Revolving Door Keeps Spinning Despite Lobbying Reforms

Former Montana senator Conrad Burns's lunch in the Senate dining room is called
Former Montana senator Conrad Burns's lunch in the Senate dining room is called "a small courtesy." (Jeff Chiu - Associated Press)
By Mary Ann Akers And Paul Kane
Thursday, October 4, 2007

Former senator Conrad Burns of Montana is the latest example showing the loophole in the new ethics and lobbying reforms that were enacted last month.

A few days after the legislation became law, Burns strolled into the weekly Wednesday meeting of Senate conservatives in the Mansfield Room just a few steps off the chamber floor. Asked what he was doing there, Burns smiled and announced, "Lunch."

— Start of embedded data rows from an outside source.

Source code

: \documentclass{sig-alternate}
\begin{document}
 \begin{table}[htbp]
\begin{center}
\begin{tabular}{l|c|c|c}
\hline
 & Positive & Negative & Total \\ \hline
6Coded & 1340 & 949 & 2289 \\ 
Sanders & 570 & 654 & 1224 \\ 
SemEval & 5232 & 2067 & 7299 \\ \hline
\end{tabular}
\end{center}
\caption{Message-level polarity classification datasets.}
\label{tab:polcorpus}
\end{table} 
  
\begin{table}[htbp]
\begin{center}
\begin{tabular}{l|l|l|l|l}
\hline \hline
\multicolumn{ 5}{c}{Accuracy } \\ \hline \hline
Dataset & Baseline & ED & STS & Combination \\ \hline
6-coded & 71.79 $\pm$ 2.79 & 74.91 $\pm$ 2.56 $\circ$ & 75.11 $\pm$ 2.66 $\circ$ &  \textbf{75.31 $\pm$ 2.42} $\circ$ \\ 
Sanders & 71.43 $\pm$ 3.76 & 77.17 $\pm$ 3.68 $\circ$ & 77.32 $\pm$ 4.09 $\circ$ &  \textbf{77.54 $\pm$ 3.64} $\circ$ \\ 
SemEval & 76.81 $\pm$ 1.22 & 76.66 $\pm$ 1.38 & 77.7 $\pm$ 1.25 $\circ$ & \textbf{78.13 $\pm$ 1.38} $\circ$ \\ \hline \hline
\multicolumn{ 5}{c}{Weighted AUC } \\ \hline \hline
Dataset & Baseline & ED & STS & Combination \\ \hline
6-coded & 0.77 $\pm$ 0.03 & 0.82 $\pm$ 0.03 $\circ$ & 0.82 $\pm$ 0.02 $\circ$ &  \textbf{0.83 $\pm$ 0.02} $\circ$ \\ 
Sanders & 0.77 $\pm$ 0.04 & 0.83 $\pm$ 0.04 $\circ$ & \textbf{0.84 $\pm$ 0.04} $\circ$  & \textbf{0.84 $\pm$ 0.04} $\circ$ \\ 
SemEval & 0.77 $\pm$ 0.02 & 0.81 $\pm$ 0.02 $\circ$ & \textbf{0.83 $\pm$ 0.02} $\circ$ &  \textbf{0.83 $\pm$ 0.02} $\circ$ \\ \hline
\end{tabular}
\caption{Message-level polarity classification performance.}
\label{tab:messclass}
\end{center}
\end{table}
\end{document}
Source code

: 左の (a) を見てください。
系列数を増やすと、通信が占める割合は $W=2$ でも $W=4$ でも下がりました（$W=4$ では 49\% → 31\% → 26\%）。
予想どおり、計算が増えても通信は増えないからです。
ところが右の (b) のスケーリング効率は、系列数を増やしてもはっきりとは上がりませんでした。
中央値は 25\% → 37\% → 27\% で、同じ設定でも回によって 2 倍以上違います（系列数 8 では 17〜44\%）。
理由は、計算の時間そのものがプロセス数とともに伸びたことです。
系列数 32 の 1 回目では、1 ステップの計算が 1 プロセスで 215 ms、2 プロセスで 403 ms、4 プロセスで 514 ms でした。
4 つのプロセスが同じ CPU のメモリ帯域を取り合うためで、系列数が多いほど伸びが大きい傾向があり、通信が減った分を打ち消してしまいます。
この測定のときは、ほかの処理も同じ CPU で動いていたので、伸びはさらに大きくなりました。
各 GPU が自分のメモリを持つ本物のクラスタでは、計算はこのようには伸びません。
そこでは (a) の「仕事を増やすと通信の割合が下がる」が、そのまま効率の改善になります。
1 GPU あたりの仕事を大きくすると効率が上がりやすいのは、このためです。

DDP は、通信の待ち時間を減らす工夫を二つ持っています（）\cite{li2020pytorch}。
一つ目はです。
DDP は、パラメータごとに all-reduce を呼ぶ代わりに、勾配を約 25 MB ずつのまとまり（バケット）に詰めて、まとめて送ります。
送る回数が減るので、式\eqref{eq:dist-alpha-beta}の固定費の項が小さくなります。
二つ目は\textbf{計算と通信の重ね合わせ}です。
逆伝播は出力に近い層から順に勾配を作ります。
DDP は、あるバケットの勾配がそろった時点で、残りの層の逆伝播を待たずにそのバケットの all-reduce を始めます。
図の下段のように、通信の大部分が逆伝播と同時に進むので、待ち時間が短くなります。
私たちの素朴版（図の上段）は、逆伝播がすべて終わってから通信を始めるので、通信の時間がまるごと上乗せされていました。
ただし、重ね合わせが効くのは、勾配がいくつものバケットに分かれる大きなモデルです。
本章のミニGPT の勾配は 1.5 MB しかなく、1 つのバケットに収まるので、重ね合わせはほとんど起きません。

After losing his re-election bid last year, Burns signed up to work with Gage. That's a lobbying firm on Capitol Hill founded by his former staffers, where Burns is not considered a lobbyist but is an adviser to a host of the firm's clients, most of whom have a connection to the Big Sky state. The former senator must observe a one-year cooling-off period-- the new law will extend it to two years starting in January -- before he can represent clients before his old colleagues.

Ethics experts say that senators-turned-lobbyists are no longer allowed to use the Senate gym or the chamber's clutch parking spots, and they are forbidden from coming onto the Senate floor, which is generally considered the ultimate perk to alumni.

But senators-turned-lobbyists are not barred from attending lunch with their old Republican colleagues and listening in as they discuss the legislative and political agenda ahead, perhaps gaining insight that most other lobbyists would pay top dollar for.

Democrats have not allowed former senators into their lunches in the past, but two years ago they repeatedly invited billionaire Steve Bing into their policy lunches; lawmakers said he was an expert at helping them deliver their message because he had produced Hollywood movies. No specific provisions in the ethics rules forbid big donors like Bing from attending the lunches.

Sen. Jim DeMint (R-S.C.) organizes the lunches and sees no reason to bar his former colleagues. "There's no lobbying that ever goes on," he said. "That's kind of a small courtesy to former senators."

In recent years, several former senators who turned to K Street have attended the GOP lunches on a semi-regular basis. They include Slade Gorton (Wash.), who after losing in 2000 took a lobbying job with the firm now known as K&L Gates; Rod Grams (Minn.), who also lost in 2000 and began lobbying for Minnesota clients such as 3M for Hecht Spencer and Associates; and Tim Hutchinson (Ark.), who lost in 2002 and began lobbying for Dickstein Shapiro.

And We're Live, Take 1

Memo to the staff: Beware of the live broadcast interview. You never know what's going to happen.

Faces are still blushing in House Speaker Nancy Pelosi's office after her appearance on the Tuesday edition of daytime gab show "The View."

Even before Pelosi (D-Calif.) walked on stage, Whoopi Goldberg and her co-hosts -- with former news anchor Barbara Walters leading the pack -- started flirting with the speaker's husband, Paul Pelosi.

"You wanna take a look at Nancy Pelosi's handsome husband?" Walters asked the audience, followed by whooping and hollering.